For the link, please contact us: pennmindcore@sas.upenn.edu
Jonathan Phillips
Department of Psychological and Brain Sciences
Dartmouth College
Domain-general modal thought
Much of high-level cognition relies on the ability to determine what the relevant possibilities are in a particular situation. To judge that someone is morally responsible for a given action requires assessing what other actions were available to that person. To decide what caused something to happen requires determining what else could have happened instead. An important but unanswered question is whether each different high-level judgement relies on a domain-specific representation of the possibilities relevant for that judgement, or whether humans have a domain-general way of representing possibilities that is recruited across various forms of high-level cognition.
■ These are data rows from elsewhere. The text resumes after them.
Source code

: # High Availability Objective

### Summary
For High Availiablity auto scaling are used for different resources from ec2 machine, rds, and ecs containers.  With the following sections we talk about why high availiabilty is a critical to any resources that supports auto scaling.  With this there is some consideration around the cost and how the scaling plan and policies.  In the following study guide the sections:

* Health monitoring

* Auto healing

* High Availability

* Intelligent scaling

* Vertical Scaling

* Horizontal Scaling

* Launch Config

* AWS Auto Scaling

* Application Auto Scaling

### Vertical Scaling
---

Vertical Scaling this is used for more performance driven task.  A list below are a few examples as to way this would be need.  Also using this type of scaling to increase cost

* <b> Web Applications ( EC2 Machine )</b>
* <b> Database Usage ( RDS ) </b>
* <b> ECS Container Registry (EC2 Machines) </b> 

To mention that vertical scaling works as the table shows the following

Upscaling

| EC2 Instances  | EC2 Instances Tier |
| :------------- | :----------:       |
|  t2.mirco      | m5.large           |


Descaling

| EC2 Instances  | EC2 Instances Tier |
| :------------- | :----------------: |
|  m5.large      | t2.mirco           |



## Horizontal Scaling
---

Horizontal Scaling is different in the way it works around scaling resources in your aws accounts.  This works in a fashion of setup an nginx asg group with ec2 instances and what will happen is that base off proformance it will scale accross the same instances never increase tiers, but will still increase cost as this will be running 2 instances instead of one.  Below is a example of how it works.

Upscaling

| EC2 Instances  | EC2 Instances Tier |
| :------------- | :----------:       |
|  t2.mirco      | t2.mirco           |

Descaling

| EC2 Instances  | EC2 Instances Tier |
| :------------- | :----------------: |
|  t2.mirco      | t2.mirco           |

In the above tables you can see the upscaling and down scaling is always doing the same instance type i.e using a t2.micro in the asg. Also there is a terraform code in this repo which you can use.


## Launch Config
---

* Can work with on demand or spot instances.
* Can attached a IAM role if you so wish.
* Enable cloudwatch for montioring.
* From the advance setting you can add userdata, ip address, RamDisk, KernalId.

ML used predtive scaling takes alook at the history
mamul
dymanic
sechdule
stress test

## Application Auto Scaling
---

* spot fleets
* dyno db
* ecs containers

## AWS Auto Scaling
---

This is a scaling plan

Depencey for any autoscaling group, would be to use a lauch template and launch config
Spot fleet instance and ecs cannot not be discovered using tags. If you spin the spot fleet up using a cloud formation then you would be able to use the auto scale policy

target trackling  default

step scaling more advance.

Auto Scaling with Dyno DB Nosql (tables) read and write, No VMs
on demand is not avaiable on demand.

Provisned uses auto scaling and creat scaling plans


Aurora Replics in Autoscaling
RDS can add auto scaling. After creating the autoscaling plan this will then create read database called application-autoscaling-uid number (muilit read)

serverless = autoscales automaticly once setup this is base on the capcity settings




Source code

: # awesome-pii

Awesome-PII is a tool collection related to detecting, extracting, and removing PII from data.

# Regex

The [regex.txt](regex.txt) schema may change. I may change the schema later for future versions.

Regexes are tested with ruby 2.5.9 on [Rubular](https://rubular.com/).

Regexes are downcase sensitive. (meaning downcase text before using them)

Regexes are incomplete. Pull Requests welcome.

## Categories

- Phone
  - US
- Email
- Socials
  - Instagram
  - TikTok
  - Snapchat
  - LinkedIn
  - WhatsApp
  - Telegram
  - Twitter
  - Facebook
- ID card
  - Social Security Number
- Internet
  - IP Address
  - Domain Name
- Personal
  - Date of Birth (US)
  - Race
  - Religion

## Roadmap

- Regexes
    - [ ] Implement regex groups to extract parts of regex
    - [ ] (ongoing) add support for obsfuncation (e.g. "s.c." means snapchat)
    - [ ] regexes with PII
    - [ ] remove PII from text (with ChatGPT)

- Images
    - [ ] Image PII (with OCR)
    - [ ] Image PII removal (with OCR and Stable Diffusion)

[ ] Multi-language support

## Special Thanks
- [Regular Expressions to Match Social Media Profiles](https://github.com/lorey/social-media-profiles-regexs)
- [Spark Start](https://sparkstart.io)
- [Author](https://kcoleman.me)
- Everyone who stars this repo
Here, we provide evidence for the latter hypothesis. In this talk, I’ll introduce a general method for empirically measuring the set of possibilities that people consider to be relevant in a particular situation (through sequential sampling), quantitatively characterize what this set of possibilities looks like, and show that the same representation of possibility is recruited across distinct forms of high-level reasoning, namely force judgments, causal judgments and blame attribution. I’ll then illustrate that this domain-general modal representation of possibilities has a particularly interesting set of features: it is both highly flexible (reflecting even relatively small changes in context), and it also seems to be represented in a compact, heuristic manner, rather than being computed on the fly.
A pizza lunch will be served. Please bring your own beverage.